Schizophrenia is a multifactorial psychiatric disorder which is affected by genetic, environmental, and several other factors. ERBB4 is a gene with polymorphic sites which reported to be associated with schizophrenia. In this prospective study, we have tested the association of schizophrenia with one of the single nucleotide polymorphisms (SNP) called rs1026882 in the ERBB4 gene. We have screened the genotypes of rs1026882 in a case group consisted of 96 schizophrenia patients and 100 healthy controls. All samples were collected from the population living in Malatya-Turkey. First, we compared the distributions of SNP genotypes and alleles between the case and control groups, then between the subgroups of patients defined according to SAPS and SANS parameters and phenotypical outcomes of the disease. Even though there was no significant difference between the case and control groups, comparing the subgroups of patients revealed that, the CC genotype was more common than the CT through the patients showing avolition-apathy symptom (one of the parameters in SANS).

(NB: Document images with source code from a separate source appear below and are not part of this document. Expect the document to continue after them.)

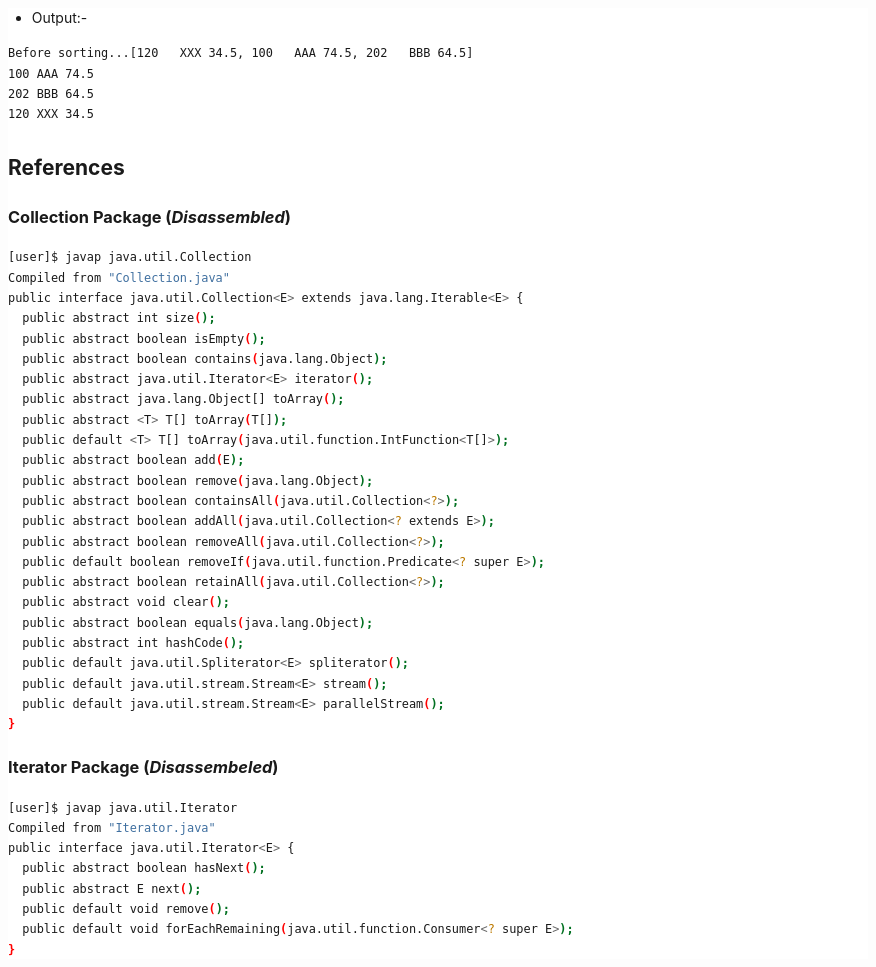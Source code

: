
 ```java
```

- Output:-

```bash
Before sorting...[120	XXX	34.5, 100	AAA	74.5, 202	BBB	64.5]
100	AAA	74.5
202	BBB	64.5
120	XXX	34.5
```

## References

### Collection Package (*Disassembled*)

```bash
[user]$ javap java.util.Collection
Compiled from "Collection.java"
public interface java.util.Collection<E> extends java.lang.Iterable<E> {
  public abstract int size();
  public abstract boolean isEmpty();
  public abstract boolean contains(java.lang.Object);
  public abstract java.util.Iterator<E> iterator();
  public abstract java.lang.Object[] toArray();
  public abstract <T> T[] toArray(T[]);
  public default <T> T[] toArray(java.util.function.IntFunction<T[]>);
  public abstract boolean add(E);
  public abstract boolean remove(java.lang.Object);
  public abstract boolean containsAll(java.util.Collection<?>);
  public abstract boolean addAll(java.util.Collection<? extends E>);
  public abstract boolean removeAll(java.util.Collection<?>);
  public default boolean removeIf(java.util.function.Predicate<? super E>);
  public abstract boolean retainAll(java.util.Collection<?>);
  public abstract void clear();
  public abstract boolean equals(java.lang.Object);
  public abstract int hashCode();
  public default java.util.Spliterator<E> spliterator();
  public default java.util.stream.Stream<E> stream();
  public default java.util.stream.Stream<E> parallelStream();
}

```

### Iterator Package (*Disassembeled*)

```bash
[user]$ javap java.util.Iterator
Compiled from "Iterator.java"
public interface java.util.Iterator<E> {
  public abstract boolean hasNext();
  public abstract E next();
  public default void remove();
  public default void forEachRemaining(java.util.function.Consumer<? super E>);
}
```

In addition, TT genotype was significantly more frequent in the subgroup of patients exhibiting the phenotype of suicidal thoughts.Our study was limited with a relatively small sample size and a population living in a small geographical region. Therefore, screening of rs1026882 genotypes in larger case-control groups from different populations is thought to help to reveal stronger evidence for presence of the association between this SNP and schizophrenia phenotypes. As conclusion, we did not find a direct association between rs1026882 genotype and schizophrenia in general, but the TT genotype was associated with the phenotype of suicidal thoughts, and the CC genotype seems related to avolition-apathy symptom in our sample.